EXERCISE DIRECTIONS:
The number of lines containing "amount" is the only answer wanted; work it out from the entries below.

RECORDS FOR THE TASK:

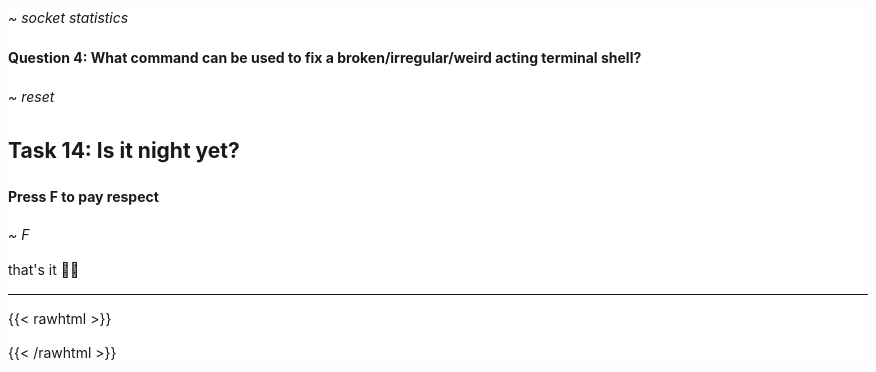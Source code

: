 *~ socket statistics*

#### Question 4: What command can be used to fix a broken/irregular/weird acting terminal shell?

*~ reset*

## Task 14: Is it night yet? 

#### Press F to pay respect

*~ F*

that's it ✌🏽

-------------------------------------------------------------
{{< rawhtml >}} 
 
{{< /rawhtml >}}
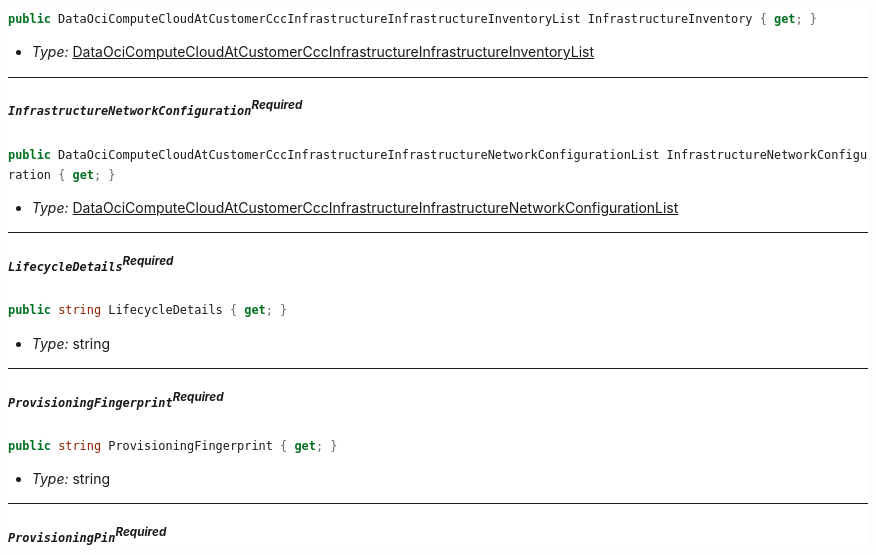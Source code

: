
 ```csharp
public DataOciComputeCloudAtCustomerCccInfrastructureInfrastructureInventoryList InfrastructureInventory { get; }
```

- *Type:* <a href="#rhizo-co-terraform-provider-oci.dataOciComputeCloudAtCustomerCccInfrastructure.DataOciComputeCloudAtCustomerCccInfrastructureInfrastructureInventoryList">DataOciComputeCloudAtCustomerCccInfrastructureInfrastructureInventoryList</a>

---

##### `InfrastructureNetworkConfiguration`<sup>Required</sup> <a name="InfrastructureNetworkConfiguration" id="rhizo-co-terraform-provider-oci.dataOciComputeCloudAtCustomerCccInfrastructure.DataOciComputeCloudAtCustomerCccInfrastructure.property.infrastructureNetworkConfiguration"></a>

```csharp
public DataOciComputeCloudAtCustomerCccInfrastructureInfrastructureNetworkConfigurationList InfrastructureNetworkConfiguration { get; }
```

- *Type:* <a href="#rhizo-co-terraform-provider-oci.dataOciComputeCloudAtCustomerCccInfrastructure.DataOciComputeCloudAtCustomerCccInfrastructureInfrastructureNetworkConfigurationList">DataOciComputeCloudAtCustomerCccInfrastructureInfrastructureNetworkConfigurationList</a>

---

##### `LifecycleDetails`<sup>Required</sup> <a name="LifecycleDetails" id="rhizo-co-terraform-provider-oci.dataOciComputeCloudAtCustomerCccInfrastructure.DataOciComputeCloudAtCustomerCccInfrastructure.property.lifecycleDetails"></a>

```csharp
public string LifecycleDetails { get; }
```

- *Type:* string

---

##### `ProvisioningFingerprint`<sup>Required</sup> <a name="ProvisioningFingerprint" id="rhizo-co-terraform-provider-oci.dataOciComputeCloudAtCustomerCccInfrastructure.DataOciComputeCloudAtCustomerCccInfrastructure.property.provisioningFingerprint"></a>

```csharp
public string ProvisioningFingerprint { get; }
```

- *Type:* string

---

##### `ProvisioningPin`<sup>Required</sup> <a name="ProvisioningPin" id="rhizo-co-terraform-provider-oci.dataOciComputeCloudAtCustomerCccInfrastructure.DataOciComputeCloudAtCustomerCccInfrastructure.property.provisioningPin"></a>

--

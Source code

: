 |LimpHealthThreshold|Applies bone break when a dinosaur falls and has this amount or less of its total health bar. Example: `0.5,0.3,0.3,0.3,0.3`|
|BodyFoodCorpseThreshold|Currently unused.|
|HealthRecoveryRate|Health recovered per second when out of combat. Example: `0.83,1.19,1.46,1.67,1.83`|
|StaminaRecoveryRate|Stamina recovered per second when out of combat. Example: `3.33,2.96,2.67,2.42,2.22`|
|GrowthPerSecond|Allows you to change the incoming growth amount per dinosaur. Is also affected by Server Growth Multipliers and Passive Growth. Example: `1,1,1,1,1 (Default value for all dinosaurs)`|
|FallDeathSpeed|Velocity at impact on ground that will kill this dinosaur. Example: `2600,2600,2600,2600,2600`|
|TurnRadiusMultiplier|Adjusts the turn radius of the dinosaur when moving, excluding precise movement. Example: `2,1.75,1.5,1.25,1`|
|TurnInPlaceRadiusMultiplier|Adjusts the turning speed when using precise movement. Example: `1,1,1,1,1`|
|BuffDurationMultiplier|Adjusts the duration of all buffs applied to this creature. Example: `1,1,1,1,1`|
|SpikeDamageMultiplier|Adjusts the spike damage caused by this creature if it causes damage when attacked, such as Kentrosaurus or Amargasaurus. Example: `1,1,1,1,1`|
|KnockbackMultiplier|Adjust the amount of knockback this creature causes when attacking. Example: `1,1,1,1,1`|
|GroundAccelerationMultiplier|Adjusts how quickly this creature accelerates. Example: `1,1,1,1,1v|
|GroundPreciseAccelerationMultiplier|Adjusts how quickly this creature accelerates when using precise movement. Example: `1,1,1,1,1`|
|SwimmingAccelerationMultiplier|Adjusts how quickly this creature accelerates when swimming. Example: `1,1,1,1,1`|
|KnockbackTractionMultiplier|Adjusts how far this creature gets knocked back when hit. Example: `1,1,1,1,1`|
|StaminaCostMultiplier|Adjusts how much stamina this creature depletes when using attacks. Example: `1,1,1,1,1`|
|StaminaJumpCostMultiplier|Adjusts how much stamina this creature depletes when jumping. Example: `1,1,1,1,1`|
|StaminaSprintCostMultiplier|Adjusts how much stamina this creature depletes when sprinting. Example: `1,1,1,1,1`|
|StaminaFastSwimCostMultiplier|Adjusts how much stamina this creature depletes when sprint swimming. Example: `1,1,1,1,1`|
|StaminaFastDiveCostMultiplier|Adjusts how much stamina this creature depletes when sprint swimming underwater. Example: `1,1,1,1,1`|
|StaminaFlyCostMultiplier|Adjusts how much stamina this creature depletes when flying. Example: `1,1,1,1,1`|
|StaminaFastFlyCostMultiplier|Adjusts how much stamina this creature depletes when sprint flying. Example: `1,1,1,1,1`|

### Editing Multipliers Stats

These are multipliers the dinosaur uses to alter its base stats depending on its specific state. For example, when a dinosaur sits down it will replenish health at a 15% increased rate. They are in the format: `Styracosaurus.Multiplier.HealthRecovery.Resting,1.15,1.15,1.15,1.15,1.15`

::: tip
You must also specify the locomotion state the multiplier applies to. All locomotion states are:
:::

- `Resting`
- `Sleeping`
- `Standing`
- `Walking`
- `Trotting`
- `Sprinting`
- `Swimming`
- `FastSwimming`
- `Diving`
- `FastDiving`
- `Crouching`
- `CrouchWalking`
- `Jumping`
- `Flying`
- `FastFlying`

ANSWER BELOW:
3